Aprile 1980. Il funerale, il funerale dello scrittore. Anni di separazione, di perdita. Ritrovarsi, seppur in una circostanza non lieta.
Parigi, 1959-1960. Michel Marini ha undici anni, è figlio di immigrati italiani e vive in una famiglia allargata dai rapporti turbolenti. Ama leggere, follemente. I libri sono il suo rifugio, la porta per accedere a nuovi mondi, per vivere mille vite e per capire la realtà che lo circonda. La sua è un’esistenza piuttosto normale che si snoda tra l’odio per la matematica, le partite a calcio balilla, i primi amori, le prime delusioni sentimentali e le prime marachelle. Poi, un giorno come tanti, una stanza, sita nel locale dove si svolgevano le sfide con i coetanei, nascosta da una tendina a cui spesso non dedicava più che un’occhiata fugace, lo colpisce a tal punto da portarlo a spostarla, quella tendina e a leggere di quell’insegna: “Club degli Incorreggibili Ottimisti”.

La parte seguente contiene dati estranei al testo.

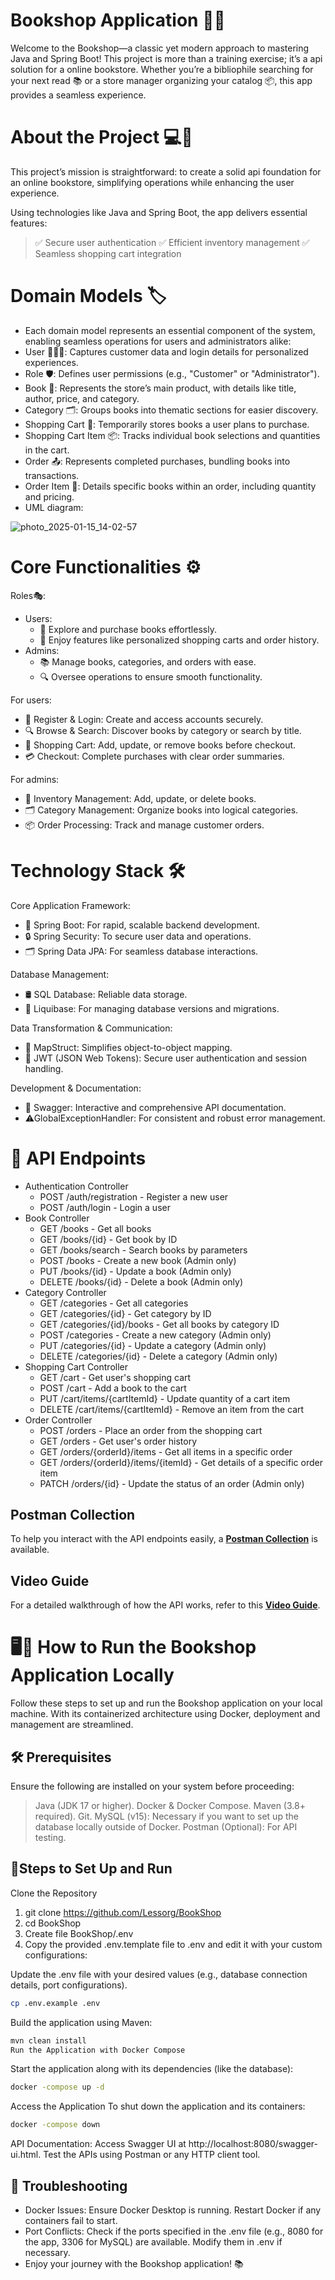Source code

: 
# Bookshop Application 📘✨

Welcome to the Bookshop—a classic yet modern approach to mastering Java and Spring Boot!
This project is more than a training exercise; it’s a api solution for a online bookstore.
Whether you’re a bibliophile searching for your next read 📚 or a store manager organizing your catalog 📦, this app provides a seamless experience.

# About the Project 💻📖

This project’s mission is straightforward: to create a solid api foundation for an online bookstore,
simplifying operations while enhancing the user experience.

Using technologies like Java and Spring Boot, the app delivers essential features:
>✅ Secure user authentication
>✅ Efficient inventory management
>✅ Seamless shopping cart integration

# Domain Models 🏷️
- Each domain model represents an essential component of the system, enabling seamless operations for users and administrators alike:
- User 🧑‍🤝‍🧑: Captures customer data and login details for personalized experiences.
- Role 🛡️: Defines user permissions (e.g., "Customer" or "Administrator").
- Book 📖: Represents the store’s main product, with details like title, author, price, and category.
- Category 🗂️: Groups books into thematic sections for easier discovery.
- Shopping Cart 🛒: Temporarily stores books a user plans to purchase.
- Shopping Cart Item 📦: Tracks individual book selections and quantities in the cart.
- Order 📤: Represents completed purchases, bundling books into transactions.
- Order Item 📝: Details specific books within an order, including quantity and pricing.
- UML diagram:

![photo_2025-01-15_14-02-57](https://github.com/user-attachments/assets/8ae194ed-fce0-426d-9e1c-850b59096d72)
# Core Functionalities ⚙️
Roles🎭:
- Users:
	- 🛒 Explore and purchase books effortlessly.
	- 📜 Enjoy features like personalized shopping carts and order history.
- Admins:
	- 📚 Manage books, categories, and orders with ease.
	-  🔍 Oversee operations to ensure smooth functionality.

For users: 
- 🔑 Register & Login: Create and access accounts securely.
- 🔍 Browse & Search: Discover books by category or search by title.
- 🛒 Shopping Cart: Add, update, or remove books before checkout.
- 💳 Checkout: Complete purchases with clear order summaries.

For admins:
- 📖 Inventory Management: Add, update, or delete books.
- 🗂️ Category Management: Organize books into logical categories.
- 📦 Order Processing: Track and manage customer orders.

# Technology Stack 🛠️
Core Application Framework:
- 🌱 Spring Boot: For rapid, scalable backend development.
- 🔒 Spring Security: To secure user data and operations.
- 🗂️ Spring Data JPA: For seamless database interactions.

Database Management:
- 🛢️ SQL Database: Reliable data storage.
- 🔄 Liquibase: For managing database versions and migrations.

Data Transformation & Communication:
- 🚀 MapStruct: Simplifies object-to-object mapping.
- 🔑 JWT (JSON Web Tokens): Secure user authentication and session handling.

Development & Documentation:
- 📜 Swagger: Interactive and comprehensive API documentation.
-  ⚠GlobalExceptionHandler: For consistent and robust error management.

# 📝 API Endpoints
- Authentication Controller
	- POST /auth/registration - Register a new user
	- POST /auth/login - Login a user
- Book Controller
	- GET /books - Get all books
	- GET /books/{id} - Get book by ID
	- GET /books/search - Search books by parameters
	- POST /books - Create a new book (Admin only)
	- PUT /books/{id} - Update a book (Admin only)
	- DELETE /books/{id} - Delete a book (Admin only)
- Category Controller
	- GET /categories - Get all categories
	- GET /categories/{id} - Get category by ID
	- GET /categories/{id}/books - Get all books by category ID
	- POST /categories - Create a new category (Admin only)
	- PUT /categories/{id} - Update a category (Admin only)
	- DELETE /categories/{id} - Delete a category (Admin only)
- Shopping Cart Controller
	- GET /cart - Get user's shopping cart
	- POST /cart - Add a book to the cart
	- PUT /cart/items/{cartItemId} - Update quantity of a cart item
	- DELETE /cart/items/{cartItemId} - Remove an item from the cart
- Order Controller
	- POST /orders - Place an order from the shopping cart
	- GET /orders - Get user's order history
	- GET /orders/{orderId}/items - Get all items in a specific order
	- GET /orders/{orderId}/items/{itemId} - Get details of a specific order item
	- PATCH /orders/{id} - Update the status of an order (Admin only)

## Postman Collection

To help you interact with the API endpoints easily, a [**Postman Collection**](https://lll555-8521.postman.co/workspace/LLL-Workspace~db36debb-724e-4965-8f5f-5bad78fb42cf/collection/39194239-1e0f45b3-3e90-420d-9b3f-bf34aaa97e92?action=share&creator=39194239&active-environment=39194239-5710a84a-a04c-4c22-9142-e8b091576b0b) is available.

## Video Guide

For a detailed walkthrough of how the API works, refer to this [**Video Guide**](https://colya-reznick.wistia.com/medias/w6x6tcavoh).

# 🖥️🐳 How to Run the Bookshop Application Locally
Follow these steps to set up and run the Bookshop application on your local machine. With its containerized architecture using Docker, deployment and management are streamlined.

## 🛠️ Prerequisites
Ensure the following are installed on your system before proceeding:

>Java (JDK 17 or higher).
Docker & Docker Compose.
Maven (3.8+ required).
Git.
MySQL (v15): Necessary if you want to set up the database locally outside of Docker.
Postman (Optional): For API testing.

## 🏃Steps to Set Up and Run
Clone the Repository
1. git clone https://github.com/Lessorg/BookShop
2. cd BookShop  
3. Create file BookShop/.env 
5. Copy the provided .env.template file to .env and edit it with your custom configurations:

Update the .env file with your desired values (e.g., database connection details, port configurations).
```sh
cp .env.example .env  
```
Build the application using Maven:
```sh
mvn clean install  
Run the Application with Docker Compose
```
Start the application along with its dependencies (like the database):
```sh
docker -compose up -d  
```
Access the Application
To shut down the application and its containers:
```sh
docker -compose down  
```
API Documentation: Access Swagger UI at http://localhost:8080/swagger-ui.html.
Test the APIs using Postman or any HTTP client tool.

## 📜 Troubleshooting
- Docker Issues: Ensure Docker Desktop is running. Restart Docker if any containers fail to start.
- Port Conflicts: Check if the ports specified in the .env file (e.g., 8080 for the app, 3306 for MySQL) are available. Modify them in .env if necessary.
- Enjoy your journey with the Bookshop application! 📚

La decisione è presa, la porta è stata varcata. Ma la sorpresa non è tanto e soltanto trovarsi innanzi ad un esclusivo circolo di scacchi, quanto, al contrario, ritrovarsi a vedere Jean-Paul Sartre e Joseph Kessel giocare insieme nella fumosa saletta interna di quel bistrò popolare. Personaggi famosi di cui è impossibile non restare affascinati, personaggi famosi che se la ridono come studentelli ma che si avvicendano a persone che sono anche l’espressione di una realtà politico-economico-sociale negli anni della Guerra Fredda, negli anni del comunismo, negli anni del socialismo, negli anni della decisione. Perché quegli scacchisti, rifugiati dell’est, avevano scelto la libertà e per scegliere e conquistare questa libertà avevano dovuto abbandonare mogli e figli, famiglia e amici. Anche per questo il gruppo era interamente maschile, senza la presenza di alcun membro femminile. Al suo interno, ancora, due erano le sottocategorie: i nostalgici che avevano tagliato il cordone con il socialismo e coloro che continuavano a crederci ed erano dilaniati da dilemmi insolubili.
«Dopo essere stati abbonati al quotidiano unico, ora assaporavano con gioia il piacere di poter scegliere il giornale della loro fede politica. Leggevano tutto ciò che capitava loro sottomano, si stupivano che un giornalista criticasse un ministro senza essere arrestato e fucilato o che un giornale mettesse in dubbio la parola del governo senza sparire dalla circolazione.»
Crescere, decidere cosa fare della propria vita, chi essere. Forse un fotografo? Ma come imparare se quella maledetta prospettiva non riesci a farla tua? Di certo non un matematico. Ma cos’altro? Cosa sta succedendo? Perché la società sta cambiando?
Con leggerezza e con grande armonia, alle vicende personali del protagonista e dei suoi amici e familiari, vengono affiancati e intermezzati quegli avvenimenti storici che hanno portato al nostro oggi. Ciascun personaggio li vive con la percezione distaccata di quell’avvenire che avviene ma che è come se non li riguardasse, come quella cascata che scorre e di cui ci si accorge in ritardo, a posteriori. Eppure, di quei giorni, poi abbiamo memoria, abbiamo consapevolezza, abbiamo certezza. Michel ce li racconta questi anni di cambiamento e di evoluzione con l’ingenuità della sua età, con il sarcasmo, l’ironia, la rabbia e il disincanto dell’adolescente che si affaccia all’età adulta.
Il tutto con una prosa veloce, accattivante e magnetica che sa far breccia nel cuore del lettore e accompagnarlo in un viaggio che ha il sapore degli anni ’60, degli usi e costumi, dei ruoli familiari, del ricordo, della speranza, della letteratura (meravigliosi i passaggi in cui vi è la disputa tra Sartre e Camus nonché in cui il protagonista viene introdotto alla lettura di “Fahrenheit 451” di Bradubury), dei valori.
«Lei ha aperto il libro. Ho letto la prima riga: “Che cos’è un uomo in rivolta? Un uomo che dice no”. Non sembrava difficile. Ho sentito nascere in me un interesse. Voleva dire che ero un uomo in rivolta?» (cit. nel testo di Albert Camus, “L’uomo in rivolta”).